Ecrivain voyageur – Tété, un Africain au Groenland

L’Afrique l’a fait naître, le Groenland l’a fait homme. Rencontre avec Tété-Michel Kpomassie, le plus incroyable des écrivains-voyageurs.

 

 

Que faire lorsque l’on a atteint la limite, que l’histoire se termine, que les rêves sont vides ? Faire mine de tourner la page pour ne plus souffrir, rebondir en suivant d’autres lignes de fuite. Tété-Michel a cette chance de n’être pas allé jusqu’au bout de son rêve. Mille étoiles brillent dans ses yeux. Le froid vif ne le fait plus grelotter ni claquer des dents. Il est en lui. Ses dents ne craignent plus les croûtons de glace. Il prend son petit déjeuner d’intestins et de graisse de phoque sans arrière-pensée. «Le Groenland m’a envoûté», dit-il. De son exploit insensé, il a fait sa vie, et sillonne encore le monde pour parler de son livre, best-seller, traduit dans presque toutes les langues européennes.
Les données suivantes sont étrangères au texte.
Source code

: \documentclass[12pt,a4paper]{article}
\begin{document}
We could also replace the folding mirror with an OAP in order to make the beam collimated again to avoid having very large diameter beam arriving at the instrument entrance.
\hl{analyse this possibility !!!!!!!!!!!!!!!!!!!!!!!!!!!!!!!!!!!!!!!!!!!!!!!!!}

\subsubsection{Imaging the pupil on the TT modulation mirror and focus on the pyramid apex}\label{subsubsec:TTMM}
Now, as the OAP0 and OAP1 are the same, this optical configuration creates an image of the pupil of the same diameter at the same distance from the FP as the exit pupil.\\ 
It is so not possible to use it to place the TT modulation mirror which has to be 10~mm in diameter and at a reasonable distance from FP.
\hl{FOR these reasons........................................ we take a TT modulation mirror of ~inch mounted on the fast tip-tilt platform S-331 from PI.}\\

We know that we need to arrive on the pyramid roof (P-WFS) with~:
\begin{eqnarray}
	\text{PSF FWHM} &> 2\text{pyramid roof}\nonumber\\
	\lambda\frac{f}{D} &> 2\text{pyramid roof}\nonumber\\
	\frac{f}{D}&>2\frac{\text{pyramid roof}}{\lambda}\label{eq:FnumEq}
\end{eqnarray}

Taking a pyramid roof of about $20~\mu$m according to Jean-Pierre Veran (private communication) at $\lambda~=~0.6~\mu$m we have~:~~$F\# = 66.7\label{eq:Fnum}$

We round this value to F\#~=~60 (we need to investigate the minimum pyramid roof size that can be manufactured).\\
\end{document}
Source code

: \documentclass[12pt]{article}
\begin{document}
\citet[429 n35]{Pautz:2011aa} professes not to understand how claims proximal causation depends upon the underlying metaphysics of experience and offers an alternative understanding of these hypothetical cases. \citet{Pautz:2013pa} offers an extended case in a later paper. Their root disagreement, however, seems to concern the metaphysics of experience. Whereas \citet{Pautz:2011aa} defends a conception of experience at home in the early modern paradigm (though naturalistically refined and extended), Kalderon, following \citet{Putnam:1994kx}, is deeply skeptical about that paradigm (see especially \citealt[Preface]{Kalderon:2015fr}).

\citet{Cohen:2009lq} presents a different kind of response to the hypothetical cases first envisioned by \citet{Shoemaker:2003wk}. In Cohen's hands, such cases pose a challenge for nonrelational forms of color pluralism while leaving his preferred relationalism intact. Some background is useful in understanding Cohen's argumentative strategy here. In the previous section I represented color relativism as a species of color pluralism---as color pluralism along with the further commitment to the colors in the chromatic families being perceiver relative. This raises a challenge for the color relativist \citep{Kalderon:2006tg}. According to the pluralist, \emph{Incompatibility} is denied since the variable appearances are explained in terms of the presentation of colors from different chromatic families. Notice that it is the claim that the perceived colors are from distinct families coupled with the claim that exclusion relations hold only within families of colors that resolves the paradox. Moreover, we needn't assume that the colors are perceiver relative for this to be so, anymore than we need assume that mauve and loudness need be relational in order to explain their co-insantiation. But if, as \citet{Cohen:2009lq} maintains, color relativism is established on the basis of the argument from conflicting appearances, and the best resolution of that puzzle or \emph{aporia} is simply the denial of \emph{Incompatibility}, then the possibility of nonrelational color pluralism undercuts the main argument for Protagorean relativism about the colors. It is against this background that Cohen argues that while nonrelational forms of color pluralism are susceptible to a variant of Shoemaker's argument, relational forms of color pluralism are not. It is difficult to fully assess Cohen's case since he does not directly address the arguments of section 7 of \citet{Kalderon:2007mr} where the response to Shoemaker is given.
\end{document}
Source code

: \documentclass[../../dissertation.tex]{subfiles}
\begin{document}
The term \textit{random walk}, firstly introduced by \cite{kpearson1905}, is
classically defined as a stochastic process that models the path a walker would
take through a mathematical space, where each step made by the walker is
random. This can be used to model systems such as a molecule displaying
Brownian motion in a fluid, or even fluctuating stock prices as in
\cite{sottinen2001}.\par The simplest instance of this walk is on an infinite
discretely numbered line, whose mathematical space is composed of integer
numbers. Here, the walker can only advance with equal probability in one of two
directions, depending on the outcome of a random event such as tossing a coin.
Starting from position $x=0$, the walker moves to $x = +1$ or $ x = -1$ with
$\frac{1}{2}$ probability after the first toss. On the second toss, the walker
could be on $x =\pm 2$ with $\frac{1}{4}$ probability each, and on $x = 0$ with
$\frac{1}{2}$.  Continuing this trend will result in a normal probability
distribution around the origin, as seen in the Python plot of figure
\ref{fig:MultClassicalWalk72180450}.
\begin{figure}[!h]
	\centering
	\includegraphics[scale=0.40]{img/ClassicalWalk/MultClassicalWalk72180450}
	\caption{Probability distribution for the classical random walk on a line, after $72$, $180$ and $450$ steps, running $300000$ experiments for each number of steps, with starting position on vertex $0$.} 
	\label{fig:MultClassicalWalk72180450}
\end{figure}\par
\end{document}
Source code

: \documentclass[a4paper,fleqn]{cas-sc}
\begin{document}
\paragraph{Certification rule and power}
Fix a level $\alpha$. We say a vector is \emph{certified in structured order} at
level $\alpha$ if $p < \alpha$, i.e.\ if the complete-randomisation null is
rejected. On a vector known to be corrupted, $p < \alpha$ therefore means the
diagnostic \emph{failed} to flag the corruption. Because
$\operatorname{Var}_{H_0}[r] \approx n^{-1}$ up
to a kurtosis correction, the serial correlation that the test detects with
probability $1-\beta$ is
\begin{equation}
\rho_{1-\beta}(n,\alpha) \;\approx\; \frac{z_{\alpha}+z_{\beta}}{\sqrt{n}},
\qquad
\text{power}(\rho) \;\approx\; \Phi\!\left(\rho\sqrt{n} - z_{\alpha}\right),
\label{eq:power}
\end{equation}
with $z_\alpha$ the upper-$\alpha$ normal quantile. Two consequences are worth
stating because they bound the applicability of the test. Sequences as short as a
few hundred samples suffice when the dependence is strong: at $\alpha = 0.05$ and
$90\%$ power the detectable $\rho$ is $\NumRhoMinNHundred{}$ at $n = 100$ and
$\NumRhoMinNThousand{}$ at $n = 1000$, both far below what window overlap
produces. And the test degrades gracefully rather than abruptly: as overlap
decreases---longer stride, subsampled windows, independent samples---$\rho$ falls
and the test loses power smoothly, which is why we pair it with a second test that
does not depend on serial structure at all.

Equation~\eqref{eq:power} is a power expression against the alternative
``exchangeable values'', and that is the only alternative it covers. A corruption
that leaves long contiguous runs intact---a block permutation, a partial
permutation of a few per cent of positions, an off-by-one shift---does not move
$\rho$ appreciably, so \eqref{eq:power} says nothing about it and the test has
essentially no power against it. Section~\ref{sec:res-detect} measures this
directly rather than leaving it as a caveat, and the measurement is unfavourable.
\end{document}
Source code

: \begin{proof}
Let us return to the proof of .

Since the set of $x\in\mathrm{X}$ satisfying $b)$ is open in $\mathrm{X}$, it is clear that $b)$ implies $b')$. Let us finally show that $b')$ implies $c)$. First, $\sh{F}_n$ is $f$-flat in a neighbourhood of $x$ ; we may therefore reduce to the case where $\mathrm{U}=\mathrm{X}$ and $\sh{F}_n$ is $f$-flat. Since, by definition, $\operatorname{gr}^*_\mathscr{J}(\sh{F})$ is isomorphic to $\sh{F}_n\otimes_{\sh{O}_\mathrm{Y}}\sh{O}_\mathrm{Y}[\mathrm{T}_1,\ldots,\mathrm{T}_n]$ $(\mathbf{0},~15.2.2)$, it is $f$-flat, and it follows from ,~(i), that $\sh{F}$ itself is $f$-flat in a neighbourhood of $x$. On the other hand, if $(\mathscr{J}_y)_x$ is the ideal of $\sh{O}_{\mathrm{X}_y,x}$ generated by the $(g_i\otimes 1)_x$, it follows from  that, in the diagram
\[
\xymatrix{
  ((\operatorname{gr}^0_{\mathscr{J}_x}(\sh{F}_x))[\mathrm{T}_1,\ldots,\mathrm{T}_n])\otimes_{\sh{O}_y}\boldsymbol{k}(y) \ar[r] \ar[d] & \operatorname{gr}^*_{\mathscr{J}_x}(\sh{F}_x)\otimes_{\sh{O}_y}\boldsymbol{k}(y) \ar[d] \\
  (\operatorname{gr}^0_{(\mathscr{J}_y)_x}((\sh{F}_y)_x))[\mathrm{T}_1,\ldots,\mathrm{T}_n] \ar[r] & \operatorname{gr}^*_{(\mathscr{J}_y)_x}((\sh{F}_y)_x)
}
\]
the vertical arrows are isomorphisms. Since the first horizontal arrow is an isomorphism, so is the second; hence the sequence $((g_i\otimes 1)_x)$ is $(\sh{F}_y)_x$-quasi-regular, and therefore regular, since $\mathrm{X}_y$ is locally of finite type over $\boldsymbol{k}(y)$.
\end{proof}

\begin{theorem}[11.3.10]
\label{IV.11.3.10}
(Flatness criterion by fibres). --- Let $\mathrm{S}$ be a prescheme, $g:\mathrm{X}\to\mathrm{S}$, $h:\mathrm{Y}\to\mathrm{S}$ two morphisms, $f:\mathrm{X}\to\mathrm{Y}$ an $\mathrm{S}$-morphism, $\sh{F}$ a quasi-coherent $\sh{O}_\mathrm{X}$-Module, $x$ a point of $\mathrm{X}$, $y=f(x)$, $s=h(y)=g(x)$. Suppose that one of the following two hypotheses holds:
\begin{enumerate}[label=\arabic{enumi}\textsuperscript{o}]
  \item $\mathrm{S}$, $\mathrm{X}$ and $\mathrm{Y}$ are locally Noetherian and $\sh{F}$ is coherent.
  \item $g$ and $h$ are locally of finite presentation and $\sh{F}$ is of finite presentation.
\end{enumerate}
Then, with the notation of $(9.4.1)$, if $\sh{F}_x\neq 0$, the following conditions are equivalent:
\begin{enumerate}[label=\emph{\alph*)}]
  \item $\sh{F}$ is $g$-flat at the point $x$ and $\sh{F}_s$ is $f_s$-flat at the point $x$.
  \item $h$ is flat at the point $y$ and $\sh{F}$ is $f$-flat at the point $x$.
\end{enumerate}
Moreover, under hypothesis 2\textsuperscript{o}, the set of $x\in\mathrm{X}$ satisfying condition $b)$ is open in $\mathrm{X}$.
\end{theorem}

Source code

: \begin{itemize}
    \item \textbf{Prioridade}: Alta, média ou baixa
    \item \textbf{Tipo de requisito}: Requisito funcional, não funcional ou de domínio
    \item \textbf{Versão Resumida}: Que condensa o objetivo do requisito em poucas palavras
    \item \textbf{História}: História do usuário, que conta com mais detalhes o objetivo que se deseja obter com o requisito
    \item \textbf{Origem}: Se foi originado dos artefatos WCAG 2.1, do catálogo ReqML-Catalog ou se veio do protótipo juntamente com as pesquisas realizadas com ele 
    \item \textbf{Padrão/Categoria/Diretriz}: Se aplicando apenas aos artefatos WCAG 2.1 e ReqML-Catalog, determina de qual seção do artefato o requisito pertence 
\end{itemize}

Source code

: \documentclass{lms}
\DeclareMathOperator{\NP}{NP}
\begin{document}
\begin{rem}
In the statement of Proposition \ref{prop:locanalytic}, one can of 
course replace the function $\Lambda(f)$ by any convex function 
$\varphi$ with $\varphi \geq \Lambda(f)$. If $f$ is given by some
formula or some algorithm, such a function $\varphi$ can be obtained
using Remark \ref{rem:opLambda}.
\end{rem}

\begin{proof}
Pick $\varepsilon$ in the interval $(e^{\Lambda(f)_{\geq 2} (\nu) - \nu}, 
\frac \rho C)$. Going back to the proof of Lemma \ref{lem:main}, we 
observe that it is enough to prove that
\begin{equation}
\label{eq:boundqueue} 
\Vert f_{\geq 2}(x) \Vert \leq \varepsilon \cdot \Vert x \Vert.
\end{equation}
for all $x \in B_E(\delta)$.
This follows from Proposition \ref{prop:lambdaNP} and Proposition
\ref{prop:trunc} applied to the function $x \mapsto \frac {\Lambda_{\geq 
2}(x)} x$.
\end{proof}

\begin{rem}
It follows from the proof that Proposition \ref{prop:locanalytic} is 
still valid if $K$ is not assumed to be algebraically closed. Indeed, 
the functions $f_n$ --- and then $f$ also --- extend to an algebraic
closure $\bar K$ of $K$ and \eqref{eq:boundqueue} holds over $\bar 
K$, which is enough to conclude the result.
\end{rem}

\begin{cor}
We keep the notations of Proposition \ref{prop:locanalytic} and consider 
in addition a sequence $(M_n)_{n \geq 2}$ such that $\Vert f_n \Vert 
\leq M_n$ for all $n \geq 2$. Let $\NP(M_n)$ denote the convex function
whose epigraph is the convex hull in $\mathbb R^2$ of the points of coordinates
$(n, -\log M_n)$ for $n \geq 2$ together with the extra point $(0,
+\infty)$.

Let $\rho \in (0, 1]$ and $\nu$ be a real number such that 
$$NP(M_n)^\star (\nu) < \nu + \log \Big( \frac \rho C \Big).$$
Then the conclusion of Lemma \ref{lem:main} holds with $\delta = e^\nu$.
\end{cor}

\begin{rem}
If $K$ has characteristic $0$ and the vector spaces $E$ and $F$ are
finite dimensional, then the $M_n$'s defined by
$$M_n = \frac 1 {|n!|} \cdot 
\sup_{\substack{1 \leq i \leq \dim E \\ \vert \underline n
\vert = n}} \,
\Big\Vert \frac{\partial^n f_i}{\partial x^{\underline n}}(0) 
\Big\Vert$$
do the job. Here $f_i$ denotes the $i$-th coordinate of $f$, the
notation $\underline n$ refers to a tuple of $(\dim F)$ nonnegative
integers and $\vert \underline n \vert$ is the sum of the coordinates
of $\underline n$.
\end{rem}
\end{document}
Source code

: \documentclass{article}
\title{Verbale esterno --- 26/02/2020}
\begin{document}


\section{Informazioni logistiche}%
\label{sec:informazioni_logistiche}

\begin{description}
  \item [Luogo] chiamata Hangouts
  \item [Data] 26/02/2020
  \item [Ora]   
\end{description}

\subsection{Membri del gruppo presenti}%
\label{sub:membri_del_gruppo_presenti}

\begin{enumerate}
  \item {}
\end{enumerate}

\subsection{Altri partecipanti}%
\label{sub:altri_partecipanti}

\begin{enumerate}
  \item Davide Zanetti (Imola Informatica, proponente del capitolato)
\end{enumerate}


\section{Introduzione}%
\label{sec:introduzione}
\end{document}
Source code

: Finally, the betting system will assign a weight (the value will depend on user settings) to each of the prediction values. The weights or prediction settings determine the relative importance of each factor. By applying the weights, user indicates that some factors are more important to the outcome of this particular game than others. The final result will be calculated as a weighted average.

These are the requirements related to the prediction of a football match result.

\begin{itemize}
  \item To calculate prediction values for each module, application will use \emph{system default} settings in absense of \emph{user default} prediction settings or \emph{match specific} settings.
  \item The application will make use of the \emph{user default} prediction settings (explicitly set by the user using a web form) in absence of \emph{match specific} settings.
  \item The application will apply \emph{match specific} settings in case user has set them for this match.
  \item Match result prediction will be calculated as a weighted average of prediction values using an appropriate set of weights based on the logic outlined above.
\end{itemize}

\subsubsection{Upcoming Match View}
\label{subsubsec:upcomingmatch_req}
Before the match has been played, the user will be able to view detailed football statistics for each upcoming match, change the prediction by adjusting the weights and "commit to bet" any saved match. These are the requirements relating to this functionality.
Rarement un auteur aura autant voyagé, après avoir écrit un seul ouvrage !

Sept ans à sortir de l'Afrique

Son histoire est celle d’un jeune adolescent de 16 ans, cueilleur de noix de coco, dans le Togo, sous l’occupation coloniale. Il est séduit par le Groenland, «un pays sans arbres où vivent de vrais hommes». Il n’a qu’une envie : se fondre dans les terres glacées. «Dans mon imaginaire, le froid, c’était la fraîcheur d’une douche." Ce 27 septembre 1966, il n’est plus qu’à un jet de pierre de Thulé, but ultime de son périple, quand il décide de rentrer. Il a mis sept ans à sortir de l’Afrique, et vient de passer seize mois avec les Inuits, partageant leurs misères, leurs peines et leurs joies. «Pour mes compatriotes, je me devais de rentrer pour être le conteur de cette terre glaciale, de soleil de minuit et de nuit sans fin.» Le voyage n’est jamais là où on l’attend. Ce parcours initiatique l’avait métamorphosé, l’appelait à renouer avec le sacré et au réenchantement du monde, ce pour quoi il avait justement fugué. S’il était aventuré dans ce monde lointain, sans esprit de retour, c’est parce que l’enfant y est roi, libre de toute contrainte familiale et traditionnelle. «Cela valait mieux que nos plats mijotés», dit-il en souriant. Il vit chez l’habitant, apprend la langue, pratique l’immersion participative comme le ferait un ethnologue et se familiarise avec les mœurs locales, comme le partage des femmes entre amis ou ce penchant à "tourner en ridicule les gens et les choses» : quelqu’un qui chute, les soupirs d’orgasmes des parents, tout est prétexte à déclencher des crises d’hilarité. Dans les pauvres baraques insalubres, où s’élèvent rarement des cris de joie, la promiscuité est totale, au nom de l’éternel besoin de chaleur animale. «À n’importe quel moment, les enfants chient et pissent partout. […] Arkalouk, 11 ans, se met à quatre pattes dans la chambre à coucher, attrape dans sa bouche et suce la verge de son frère Agangout, 2 ans, debout sur le lit. Au frémissement de l’enfant et à la vue de son sexe en érection, tout le monde rit."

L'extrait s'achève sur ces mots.